**YOUR TASK**
Each entry must be given again exactly as it appears, with images excluded.

**PROVIDED RECORDS**
☆ ☆ ☆ ☆

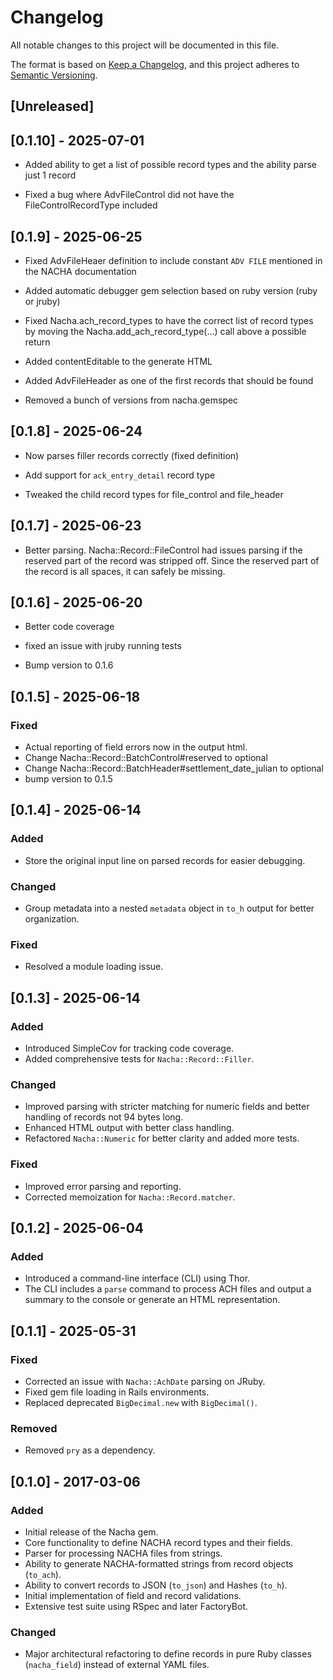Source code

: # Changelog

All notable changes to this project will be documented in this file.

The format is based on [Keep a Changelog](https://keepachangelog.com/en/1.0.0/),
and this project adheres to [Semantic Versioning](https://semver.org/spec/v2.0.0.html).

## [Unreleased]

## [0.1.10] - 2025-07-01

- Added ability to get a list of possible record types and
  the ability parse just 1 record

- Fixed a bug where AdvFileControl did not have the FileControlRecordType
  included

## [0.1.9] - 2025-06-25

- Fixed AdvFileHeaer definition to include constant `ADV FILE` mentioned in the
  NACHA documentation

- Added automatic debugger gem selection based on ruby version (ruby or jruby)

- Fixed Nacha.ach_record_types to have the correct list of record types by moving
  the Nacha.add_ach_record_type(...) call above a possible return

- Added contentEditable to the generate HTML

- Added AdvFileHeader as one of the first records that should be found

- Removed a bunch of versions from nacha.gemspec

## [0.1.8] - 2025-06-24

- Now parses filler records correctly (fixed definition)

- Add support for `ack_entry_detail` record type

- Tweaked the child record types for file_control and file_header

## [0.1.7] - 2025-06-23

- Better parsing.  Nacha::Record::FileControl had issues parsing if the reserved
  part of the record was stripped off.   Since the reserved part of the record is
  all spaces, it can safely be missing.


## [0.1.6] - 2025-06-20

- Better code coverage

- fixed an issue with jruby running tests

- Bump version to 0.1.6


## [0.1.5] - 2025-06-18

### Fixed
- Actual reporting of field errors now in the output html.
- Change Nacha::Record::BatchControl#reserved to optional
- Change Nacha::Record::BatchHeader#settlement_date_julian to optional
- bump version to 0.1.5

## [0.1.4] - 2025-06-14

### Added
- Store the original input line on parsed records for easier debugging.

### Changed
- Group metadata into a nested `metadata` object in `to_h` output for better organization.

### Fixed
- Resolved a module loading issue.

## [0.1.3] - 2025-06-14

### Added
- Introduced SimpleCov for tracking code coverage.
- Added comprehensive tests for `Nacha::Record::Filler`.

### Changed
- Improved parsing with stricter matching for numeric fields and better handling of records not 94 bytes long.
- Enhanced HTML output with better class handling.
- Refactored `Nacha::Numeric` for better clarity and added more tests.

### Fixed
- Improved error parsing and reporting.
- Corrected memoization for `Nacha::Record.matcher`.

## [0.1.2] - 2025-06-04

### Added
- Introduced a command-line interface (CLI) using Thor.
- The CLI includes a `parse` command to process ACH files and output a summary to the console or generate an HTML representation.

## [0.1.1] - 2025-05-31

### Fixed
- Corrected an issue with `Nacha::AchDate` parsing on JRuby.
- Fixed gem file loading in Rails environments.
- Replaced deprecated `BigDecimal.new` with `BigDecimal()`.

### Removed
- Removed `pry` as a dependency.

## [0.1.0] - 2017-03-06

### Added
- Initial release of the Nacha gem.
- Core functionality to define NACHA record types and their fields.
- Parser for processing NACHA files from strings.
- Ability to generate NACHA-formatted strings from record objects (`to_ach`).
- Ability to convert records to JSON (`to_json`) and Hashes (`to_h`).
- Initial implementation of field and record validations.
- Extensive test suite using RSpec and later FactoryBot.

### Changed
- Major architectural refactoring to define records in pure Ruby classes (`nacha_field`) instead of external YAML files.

☆ ☆ ☆ ☆

**EXERCISE RESULT**
Source code

: # Changelog

All notable changes to this project will be documented in this file.

The format is based on [Keep a Changelog](https://keepachangelog.com/en/1.0.0/),
and this project adheres to [Semantic Versioning](https://semver.org/spec/v2.0.0.html).

## [Unreleased]

## [0.1.10] - 2025-07-01

- Added ability to get a list of possible record types and
  the ability parse just 1 record

- Fixed a bug where AdvFileControl did not have the FileControlRecordType
  included

## [0.1.9] - 2025-06-25

- Fixed AdvFileHeaer definition to include constant `ADV FILE` mentioned in the
  NACHA documentation

- Added automatic debugger gem selection based on ruby version (ruby or jruby)

- Fixed Nacha.ach_record_types to have the correct list of record types by moving
  the Nacha.add_ach_record_type(...) call above a possible return

- Added contentEditable to the generate HTML

- Added AdvFileHeader as one of the first records that should be found

- Removed a bunch of versions from nacha.gemspec

## [0.1.8] - 2025-06-24

- Now parses filler records correctly (fixed definition)

- Add support for `ack_entry_detail` record type

- Tweaked the child record types for file_control and file_header

## [0.1.7] - 2025-06-23

- Better parsing.  Nacha::Record::FileControl had issues parsing if the reserved
  part of the record was stripped off.   Since the reserved part of the record is
  all spaces, it can safely be missing.


## [0.1.6] - 2025-06-20

- Better code coverage

- fixed an issue with jruby running tests

- Bump version to 0.1.6


## [0.1.5] - 2025-06-18

### Fixed
- Actual reporting of field errors now in the output html.
- Change Nacha::Record::BatchControl#reserved to optional
- Change Nacha::Record::BatchHeader#settlement_date_julian to optional
- bump version to 0.1.5

## [0.1.4] - 2025-06-14

### Added
- Store the original input line on parsed records for easier debugging.

### Changed
- Group metadata into a nested `metadata` object in `to_h` output for better organization.

### Fixed
- Resolved a module loading issue.

## [0.1.3] - 2025-06-14

### Added
- Introduced SimpleCov for tracking code coverage.
- Added comprehensive tests for `Nacha::Record::Filler`.

### Changed
- Improved parsing with stricter matching for numeric fields and better handling of records not 94 bytes long.
- Enhanced HTML output with better class handling.
- Refactored `Nacha::Numeric` for better clarity and added more tests.

### Fixed
- Improved error parsing and reporting.
- Corrected memoization for `Nacha::Record.matcher`.

## [0.1.2] - 2025-06-04

### Added
- Introduced a command-line interface (CLI) using Thor.
- The CLI includes a `parse` command to process ACH files and output a summary to the console or generate an HTML representation.

## [0.1.1] - 2025-05-31

### Fixed
- Corrected an issue with `Nacha::AchDate` parsing on JRuby.
- Fixed gem file loading in Rails environments.
- Replaced deprecated `BigDecimal.new` with `BigDecimal()`.

### Removed
- Removed `pry` as a dependency.

## [0.1.0] - 2017-03-06

### Added
- Initial release of the Nacha gem.
- Core functionality to define NACHA record types and their fields.
- Parser for processing NACHA files from strings.
- Ability to generate NACHA-formatted strings from record objects (`to_ach`).
- Ability to convert records to JSON (`to_json`) and Hashes (`to_h`).
- Initial implementation of field and record validations.
- Extensive test suite using RSpec and later FactoryBot.

### Changed
- Major architectural refactoring to define records in pure Ruby classes (`nacha_field`) instead of external YAML files.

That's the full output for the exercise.